Let's imagine that I've purchased an AMD Ryzen 7 8700G CPU from a computer store. This CPU, designed by AMD and released in early 2024, is capable of performing billions of operations per second, which is quite impressive. Now, let's say I simply want to add two numbers together and obtain the result. How can I communicate this task to the CPU? How do I tell the CPU, "Hey, here are two numbers. Please add them together and return the result to me?"
AMD Ryzen 7 8700G. Photo by Tom's Hardware.
As we've observed, there is a wide array of processors available today, each tailored to different applications with various optimizations such as power consumption and speed. Over the past 80 years, these processors have undergone dramatic changes in size, performance, and price. Comparing the computational power of a modern basic cell phone to that of the Apollo Guidance Computer, for example, would be practically meaningless. However, with all these historical advancements and variations, one fundamental aspect remains nearly unchanged: the basic operational principle of a processor.

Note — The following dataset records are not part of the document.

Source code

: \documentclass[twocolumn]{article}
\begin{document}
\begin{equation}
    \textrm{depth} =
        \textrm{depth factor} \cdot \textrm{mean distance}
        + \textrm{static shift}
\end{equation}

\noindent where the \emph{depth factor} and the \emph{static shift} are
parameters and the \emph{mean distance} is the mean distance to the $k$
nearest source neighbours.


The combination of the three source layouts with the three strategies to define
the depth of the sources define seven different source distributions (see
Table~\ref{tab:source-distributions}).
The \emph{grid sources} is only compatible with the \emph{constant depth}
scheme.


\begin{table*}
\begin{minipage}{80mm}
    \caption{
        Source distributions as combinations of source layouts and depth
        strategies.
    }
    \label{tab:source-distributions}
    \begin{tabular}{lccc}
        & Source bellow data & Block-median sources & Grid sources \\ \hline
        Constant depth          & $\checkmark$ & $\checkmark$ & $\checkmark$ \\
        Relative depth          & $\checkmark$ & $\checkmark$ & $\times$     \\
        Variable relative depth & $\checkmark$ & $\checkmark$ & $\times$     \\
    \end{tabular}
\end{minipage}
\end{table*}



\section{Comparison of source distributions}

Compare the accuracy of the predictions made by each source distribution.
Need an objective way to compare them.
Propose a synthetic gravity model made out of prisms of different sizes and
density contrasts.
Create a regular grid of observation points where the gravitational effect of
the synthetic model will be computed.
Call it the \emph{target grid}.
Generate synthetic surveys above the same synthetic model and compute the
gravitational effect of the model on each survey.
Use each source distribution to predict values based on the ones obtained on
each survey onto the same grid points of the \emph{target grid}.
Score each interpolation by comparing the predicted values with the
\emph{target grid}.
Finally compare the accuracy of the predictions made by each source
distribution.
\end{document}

Processors are essentially devices designed to execute tasks, functioning as an execution engine of sorts. Regardless of their processing power, a processor simply carries out the instructions it is given—no more, no less. We provide a list of commands, or instructions, to a processor, and it executes them one by one. Each instruction tells the processor precisely what action to take. A computer program essentially consists of an ordered set of instructions for the processor to follow. These instructions are stored in memory, typically RAM, and can be accessed by the processor. The processor then begins executing these instructions sequentially, from start to finish. Below is an illustration of how a program appears in memory:
Instruction 001: Do this
Instruction 002: Do that
Instruction 003: If A < N, do this otherwise do that
...
Instruction 875: Do this
Instruction 876: End
As you may have noticed, for a processor to be capable of performing useful tasks, it needs to support more than just one instruction. A processor that can only add two numbers together without any additional functionality wouldn't be very practical, would it? Therefore, processors are designed to support a wide range of instructions, and the set of instructions supported by a processor is called its Instruction Set.

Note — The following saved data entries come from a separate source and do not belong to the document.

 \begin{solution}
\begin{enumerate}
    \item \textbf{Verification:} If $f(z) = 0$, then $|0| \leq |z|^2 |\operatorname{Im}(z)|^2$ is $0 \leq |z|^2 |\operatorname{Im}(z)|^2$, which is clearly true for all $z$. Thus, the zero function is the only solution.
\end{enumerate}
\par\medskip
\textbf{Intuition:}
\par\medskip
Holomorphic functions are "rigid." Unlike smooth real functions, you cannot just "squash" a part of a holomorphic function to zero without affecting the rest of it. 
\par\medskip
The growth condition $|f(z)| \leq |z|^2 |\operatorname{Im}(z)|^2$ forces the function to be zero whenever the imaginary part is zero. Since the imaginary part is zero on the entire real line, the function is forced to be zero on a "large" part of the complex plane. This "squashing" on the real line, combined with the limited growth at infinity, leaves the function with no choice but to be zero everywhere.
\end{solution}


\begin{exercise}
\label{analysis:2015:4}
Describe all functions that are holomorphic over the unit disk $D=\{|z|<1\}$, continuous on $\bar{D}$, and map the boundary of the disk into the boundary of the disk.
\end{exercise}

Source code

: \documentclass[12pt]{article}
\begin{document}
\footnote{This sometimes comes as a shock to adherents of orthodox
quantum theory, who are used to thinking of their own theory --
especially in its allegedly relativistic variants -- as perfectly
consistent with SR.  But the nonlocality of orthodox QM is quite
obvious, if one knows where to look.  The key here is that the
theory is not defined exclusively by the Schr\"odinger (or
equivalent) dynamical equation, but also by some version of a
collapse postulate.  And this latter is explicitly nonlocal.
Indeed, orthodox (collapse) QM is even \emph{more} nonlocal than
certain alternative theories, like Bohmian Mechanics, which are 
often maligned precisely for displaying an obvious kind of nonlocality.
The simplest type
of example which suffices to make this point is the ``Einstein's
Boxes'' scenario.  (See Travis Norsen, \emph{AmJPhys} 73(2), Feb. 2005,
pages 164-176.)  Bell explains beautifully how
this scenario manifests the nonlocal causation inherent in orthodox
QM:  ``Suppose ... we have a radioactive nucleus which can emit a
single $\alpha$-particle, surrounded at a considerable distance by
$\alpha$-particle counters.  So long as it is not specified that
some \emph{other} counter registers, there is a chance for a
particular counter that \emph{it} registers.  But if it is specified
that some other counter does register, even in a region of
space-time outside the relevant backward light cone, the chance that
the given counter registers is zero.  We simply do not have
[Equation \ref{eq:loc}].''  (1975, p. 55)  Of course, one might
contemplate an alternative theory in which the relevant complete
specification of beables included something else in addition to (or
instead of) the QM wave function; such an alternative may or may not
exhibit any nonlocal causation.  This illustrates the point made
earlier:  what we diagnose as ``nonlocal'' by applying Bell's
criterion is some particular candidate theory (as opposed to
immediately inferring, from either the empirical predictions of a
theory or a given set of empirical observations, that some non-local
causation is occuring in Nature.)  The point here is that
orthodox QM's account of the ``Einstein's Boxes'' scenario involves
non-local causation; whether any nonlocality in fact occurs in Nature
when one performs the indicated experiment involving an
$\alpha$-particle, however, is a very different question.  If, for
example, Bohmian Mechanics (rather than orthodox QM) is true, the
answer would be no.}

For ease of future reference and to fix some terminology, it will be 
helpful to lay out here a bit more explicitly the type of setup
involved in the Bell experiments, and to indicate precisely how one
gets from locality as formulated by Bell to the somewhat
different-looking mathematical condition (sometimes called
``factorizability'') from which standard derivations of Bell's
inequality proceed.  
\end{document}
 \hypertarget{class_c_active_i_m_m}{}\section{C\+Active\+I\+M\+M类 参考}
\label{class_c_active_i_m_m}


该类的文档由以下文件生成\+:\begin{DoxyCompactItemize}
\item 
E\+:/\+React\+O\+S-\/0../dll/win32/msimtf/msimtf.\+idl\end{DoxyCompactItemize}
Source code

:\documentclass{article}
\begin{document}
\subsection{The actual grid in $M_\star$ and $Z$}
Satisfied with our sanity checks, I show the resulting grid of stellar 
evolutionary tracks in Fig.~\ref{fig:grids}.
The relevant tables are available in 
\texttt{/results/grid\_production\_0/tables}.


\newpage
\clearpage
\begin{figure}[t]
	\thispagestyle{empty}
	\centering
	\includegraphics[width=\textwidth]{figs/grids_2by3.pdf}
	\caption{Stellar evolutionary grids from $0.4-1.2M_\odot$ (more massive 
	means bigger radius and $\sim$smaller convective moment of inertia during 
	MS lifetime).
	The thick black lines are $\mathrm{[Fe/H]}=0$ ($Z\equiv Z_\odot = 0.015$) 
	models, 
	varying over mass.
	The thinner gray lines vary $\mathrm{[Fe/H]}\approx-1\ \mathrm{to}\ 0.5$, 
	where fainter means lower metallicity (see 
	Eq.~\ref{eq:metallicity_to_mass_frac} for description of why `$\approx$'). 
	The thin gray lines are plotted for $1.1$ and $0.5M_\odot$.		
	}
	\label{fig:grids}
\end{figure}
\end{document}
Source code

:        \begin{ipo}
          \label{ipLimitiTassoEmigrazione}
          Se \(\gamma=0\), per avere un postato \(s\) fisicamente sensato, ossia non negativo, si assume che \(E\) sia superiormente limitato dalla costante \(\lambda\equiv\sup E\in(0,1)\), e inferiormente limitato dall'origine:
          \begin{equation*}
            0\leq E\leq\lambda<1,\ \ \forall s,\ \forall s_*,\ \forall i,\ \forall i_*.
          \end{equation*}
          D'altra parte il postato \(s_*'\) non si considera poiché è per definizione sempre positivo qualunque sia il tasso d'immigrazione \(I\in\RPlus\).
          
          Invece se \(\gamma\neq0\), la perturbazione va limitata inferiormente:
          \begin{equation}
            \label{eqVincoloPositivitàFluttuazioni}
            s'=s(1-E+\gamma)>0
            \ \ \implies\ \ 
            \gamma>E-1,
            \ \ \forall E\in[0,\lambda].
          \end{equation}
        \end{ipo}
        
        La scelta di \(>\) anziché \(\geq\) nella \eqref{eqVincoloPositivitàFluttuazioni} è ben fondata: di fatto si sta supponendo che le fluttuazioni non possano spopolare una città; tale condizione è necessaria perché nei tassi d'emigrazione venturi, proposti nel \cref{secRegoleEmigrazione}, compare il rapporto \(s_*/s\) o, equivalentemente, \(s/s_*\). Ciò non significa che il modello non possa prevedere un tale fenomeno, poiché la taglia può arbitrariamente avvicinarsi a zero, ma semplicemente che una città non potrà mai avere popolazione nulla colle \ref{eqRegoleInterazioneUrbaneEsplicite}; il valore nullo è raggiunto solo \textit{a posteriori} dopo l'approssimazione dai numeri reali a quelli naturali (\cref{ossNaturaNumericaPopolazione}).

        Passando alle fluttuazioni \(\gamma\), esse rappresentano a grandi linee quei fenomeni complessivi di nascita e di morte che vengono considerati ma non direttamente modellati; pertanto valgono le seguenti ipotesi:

If you're interested in this topic, you may have come across two terms: RISC and CISC. In these terms, IS
in the middle stands for Instruction Set. RISC stands for Reduced Instruction Set Computer, while CISC stands for Complex Instruction Set Computer. Anyway, let's proceed with our exploration: talking with processors.

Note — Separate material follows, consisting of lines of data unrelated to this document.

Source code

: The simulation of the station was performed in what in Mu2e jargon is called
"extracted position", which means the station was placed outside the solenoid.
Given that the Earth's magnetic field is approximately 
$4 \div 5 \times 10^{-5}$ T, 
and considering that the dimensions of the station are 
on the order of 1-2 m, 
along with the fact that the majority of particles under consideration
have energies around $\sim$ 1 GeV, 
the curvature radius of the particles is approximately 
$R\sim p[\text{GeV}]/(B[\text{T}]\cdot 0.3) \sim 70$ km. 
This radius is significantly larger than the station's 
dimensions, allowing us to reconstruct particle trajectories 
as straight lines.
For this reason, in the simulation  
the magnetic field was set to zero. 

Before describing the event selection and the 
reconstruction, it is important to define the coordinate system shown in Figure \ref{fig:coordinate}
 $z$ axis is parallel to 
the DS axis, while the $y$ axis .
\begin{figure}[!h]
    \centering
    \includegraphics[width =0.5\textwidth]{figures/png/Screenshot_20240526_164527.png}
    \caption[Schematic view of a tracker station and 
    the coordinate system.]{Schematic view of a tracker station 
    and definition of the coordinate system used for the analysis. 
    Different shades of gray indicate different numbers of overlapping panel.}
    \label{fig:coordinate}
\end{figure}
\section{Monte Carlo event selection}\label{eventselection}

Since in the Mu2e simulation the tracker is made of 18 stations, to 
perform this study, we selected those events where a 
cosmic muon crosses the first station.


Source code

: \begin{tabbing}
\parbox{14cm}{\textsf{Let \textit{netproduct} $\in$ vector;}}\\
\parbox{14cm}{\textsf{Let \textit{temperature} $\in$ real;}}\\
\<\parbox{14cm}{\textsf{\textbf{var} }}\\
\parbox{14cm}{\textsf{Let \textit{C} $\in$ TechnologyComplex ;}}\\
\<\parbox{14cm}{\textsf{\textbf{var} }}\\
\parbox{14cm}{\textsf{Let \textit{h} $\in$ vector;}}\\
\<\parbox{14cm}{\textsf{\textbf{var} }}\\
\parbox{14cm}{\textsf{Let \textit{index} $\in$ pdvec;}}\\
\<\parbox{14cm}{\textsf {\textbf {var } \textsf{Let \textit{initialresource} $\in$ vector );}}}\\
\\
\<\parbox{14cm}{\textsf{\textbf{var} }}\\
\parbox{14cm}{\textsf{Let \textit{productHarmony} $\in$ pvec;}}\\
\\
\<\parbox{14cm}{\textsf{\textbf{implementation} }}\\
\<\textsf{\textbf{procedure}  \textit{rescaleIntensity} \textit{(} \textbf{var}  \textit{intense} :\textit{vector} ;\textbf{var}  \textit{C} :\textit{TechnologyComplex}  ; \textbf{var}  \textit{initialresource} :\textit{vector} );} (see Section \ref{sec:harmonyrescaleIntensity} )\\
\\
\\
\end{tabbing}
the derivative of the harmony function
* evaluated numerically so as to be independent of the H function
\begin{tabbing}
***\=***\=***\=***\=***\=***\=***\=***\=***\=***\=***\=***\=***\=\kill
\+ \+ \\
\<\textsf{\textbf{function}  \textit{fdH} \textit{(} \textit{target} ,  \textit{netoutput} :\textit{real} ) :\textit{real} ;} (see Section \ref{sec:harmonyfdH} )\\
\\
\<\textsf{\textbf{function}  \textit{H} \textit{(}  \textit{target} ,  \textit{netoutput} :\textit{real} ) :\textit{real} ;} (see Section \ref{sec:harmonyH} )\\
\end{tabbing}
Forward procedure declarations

Let's delve into instructions in more detail. As mentioned earlier, instructions are stored in memory and are accessible by the processor. Computers operate using numbers, binary numbers most of the time, which consist of 0s and 1s. This applies to both memory and processors. Each instruction communicates to the processor what action to take. To efficiently store these commands in memory, each command is encoded with a number. For instance, for a specific processor, reading a "01" from memory might indicate an addition operation, "10" for subtraction, "11" for comparison, and so on. In a moment, I'll provide a real-life example from a processor to illustrate this further. Stay tuned!
Example: PIC16F84
Let's examine a real-life example. To maintain simplicity and focus on the topic without getting distracted by advanced features implemented by a processor, I've chosen an old microcontroller from Microchip Technology: the PIC16F84. This microcontroller holds a special significance for me because it was the first microcontroller I programmed when I began experimenting with hobby electronics in high school.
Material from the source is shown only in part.